## What you are asked to do
Work out how many lines below contain "configuration", then write only that number.

*** Begin section ***

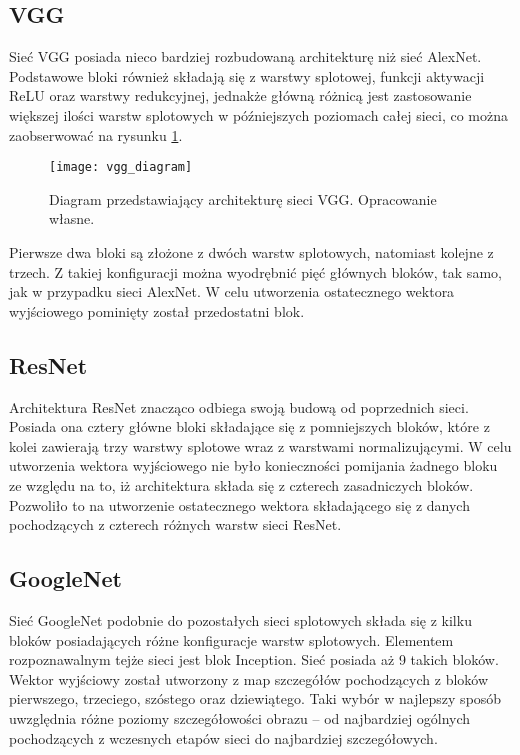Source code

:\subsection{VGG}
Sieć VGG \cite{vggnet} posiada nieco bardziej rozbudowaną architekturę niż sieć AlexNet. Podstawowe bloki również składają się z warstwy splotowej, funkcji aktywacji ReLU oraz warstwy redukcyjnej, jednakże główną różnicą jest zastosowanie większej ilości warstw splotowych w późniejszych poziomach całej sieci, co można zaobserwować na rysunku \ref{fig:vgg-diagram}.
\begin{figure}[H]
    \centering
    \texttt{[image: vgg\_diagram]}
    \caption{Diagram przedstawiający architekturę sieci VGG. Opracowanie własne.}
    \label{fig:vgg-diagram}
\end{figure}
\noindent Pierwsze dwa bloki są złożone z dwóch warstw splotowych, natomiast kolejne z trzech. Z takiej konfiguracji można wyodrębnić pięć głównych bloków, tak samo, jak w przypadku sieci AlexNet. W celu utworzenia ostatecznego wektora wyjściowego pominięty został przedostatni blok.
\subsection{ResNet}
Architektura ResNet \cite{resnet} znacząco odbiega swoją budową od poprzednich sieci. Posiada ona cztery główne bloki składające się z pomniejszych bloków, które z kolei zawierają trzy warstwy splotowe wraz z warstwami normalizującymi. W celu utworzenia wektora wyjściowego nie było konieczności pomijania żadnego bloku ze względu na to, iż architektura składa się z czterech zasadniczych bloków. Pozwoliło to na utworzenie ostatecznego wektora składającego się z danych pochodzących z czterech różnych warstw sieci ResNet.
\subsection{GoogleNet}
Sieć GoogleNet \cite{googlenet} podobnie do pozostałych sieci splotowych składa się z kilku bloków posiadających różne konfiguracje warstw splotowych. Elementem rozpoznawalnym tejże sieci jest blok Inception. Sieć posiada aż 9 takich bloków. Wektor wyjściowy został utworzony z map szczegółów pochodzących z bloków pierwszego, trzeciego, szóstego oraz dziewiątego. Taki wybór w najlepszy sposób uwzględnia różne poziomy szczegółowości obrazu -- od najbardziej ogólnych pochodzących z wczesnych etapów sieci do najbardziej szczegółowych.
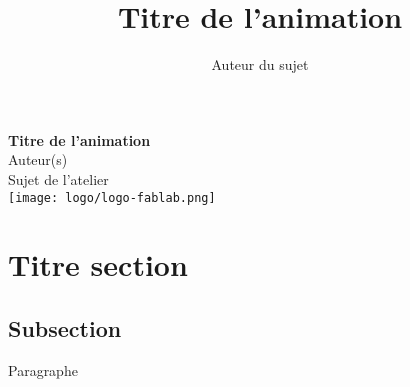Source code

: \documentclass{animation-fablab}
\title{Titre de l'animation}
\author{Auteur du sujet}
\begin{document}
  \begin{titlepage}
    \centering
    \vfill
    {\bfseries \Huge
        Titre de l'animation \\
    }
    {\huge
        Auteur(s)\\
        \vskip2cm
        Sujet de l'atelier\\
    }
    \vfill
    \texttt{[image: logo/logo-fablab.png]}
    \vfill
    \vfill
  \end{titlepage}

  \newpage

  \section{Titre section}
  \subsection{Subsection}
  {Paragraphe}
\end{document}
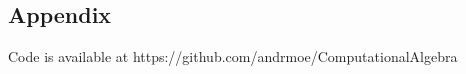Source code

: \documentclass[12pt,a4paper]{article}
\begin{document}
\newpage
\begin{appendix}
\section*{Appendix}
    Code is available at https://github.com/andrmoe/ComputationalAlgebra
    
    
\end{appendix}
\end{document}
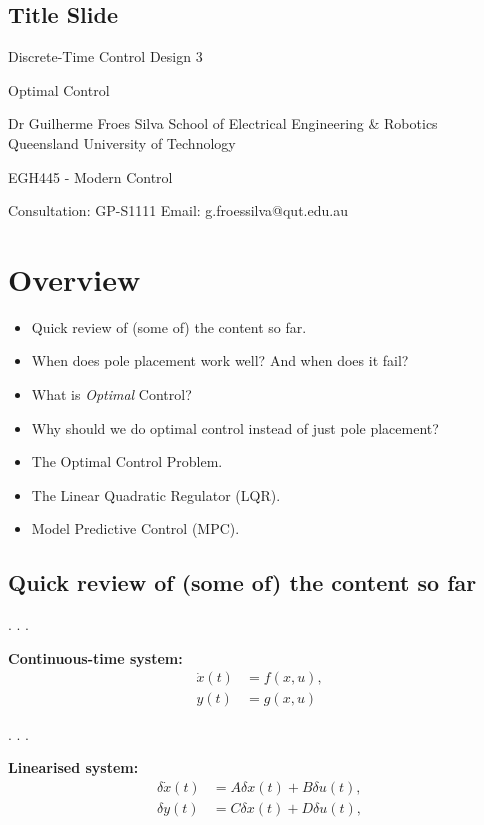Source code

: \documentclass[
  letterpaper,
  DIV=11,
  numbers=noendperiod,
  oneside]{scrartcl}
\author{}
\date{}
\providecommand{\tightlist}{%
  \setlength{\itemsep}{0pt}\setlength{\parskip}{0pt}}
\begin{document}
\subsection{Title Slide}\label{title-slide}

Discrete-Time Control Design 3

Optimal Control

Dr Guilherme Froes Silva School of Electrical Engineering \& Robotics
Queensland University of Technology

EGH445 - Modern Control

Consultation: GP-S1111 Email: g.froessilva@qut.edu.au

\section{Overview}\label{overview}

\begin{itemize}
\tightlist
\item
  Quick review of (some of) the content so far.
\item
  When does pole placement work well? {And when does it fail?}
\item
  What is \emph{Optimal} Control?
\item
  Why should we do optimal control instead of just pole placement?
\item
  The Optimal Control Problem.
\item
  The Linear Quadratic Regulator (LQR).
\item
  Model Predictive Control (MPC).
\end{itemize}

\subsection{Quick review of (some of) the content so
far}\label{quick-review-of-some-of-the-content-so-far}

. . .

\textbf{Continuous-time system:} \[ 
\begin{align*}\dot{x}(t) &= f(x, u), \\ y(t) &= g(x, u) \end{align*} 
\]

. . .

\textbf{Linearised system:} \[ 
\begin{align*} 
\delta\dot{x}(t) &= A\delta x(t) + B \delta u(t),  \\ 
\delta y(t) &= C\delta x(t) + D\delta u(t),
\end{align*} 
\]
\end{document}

*** End section ***
*** Begin section ***

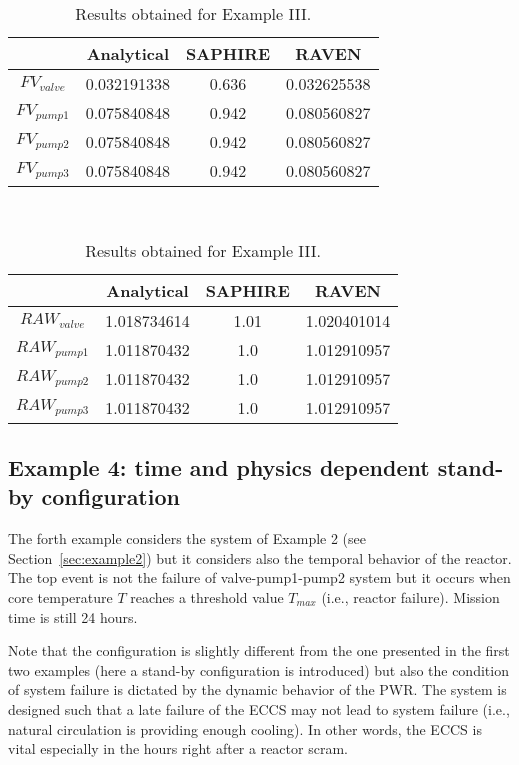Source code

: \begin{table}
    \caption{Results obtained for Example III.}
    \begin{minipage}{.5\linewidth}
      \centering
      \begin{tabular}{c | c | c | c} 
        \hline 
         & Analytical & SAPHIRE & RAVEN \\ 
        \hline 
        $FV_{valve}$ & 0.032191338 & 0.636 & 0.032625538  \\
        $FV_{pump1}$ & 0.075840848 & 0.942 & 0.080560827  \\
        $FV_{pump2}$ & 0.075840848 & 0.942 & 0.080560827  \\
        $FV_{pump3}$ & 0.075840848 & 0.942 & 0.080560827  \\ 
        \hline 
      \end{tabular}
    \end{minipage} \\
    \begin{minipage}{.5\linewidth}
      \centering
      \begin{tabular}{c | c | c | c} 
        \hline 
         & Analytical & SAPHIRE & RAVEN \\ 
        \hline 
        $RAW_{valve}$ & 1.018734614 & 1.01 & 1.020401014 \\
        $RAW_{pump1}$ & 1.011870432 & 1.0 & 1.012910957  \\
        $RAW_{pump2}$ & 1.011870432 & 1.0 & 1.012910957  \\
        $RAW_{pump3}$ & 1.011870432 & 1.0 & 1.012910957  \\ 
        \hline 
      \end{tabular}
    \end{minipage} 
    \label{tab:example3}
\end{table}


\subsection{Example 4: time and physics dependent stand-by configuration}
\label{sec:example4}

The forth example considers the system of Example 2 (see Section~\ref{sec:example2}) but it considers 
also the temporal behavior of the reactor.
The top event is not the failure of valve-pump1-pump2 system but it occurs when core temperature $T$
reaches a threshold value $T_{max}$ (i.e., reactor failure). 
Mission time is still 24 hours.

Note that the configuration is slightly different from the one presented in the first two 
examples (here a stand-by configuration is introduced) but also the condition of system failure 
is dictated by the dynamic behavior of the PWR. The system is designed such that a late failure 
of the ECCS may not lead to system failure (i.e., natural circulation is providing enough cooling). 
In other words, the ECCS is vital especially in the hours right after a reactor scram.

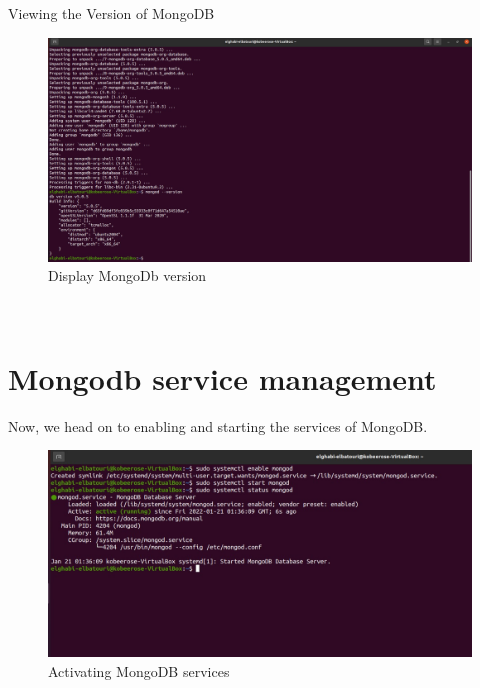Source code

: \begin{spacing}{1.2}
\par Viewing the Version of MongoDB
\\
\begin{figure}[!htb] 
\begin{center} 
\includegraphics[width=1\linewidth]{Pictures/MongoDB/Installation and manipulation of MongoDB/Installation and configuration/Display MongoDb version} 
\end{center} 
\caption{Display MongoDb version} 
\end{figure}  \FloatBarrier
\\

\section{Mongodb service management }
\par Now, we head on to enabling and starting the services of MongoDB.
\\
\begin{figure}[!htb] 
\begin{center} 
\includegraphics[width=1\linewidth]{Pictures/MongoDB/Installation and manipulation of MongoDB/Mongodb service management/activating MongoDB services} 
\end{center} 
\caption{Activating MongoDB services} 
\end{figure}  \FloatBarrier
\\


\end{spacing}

*** End section ***

## Finished task
4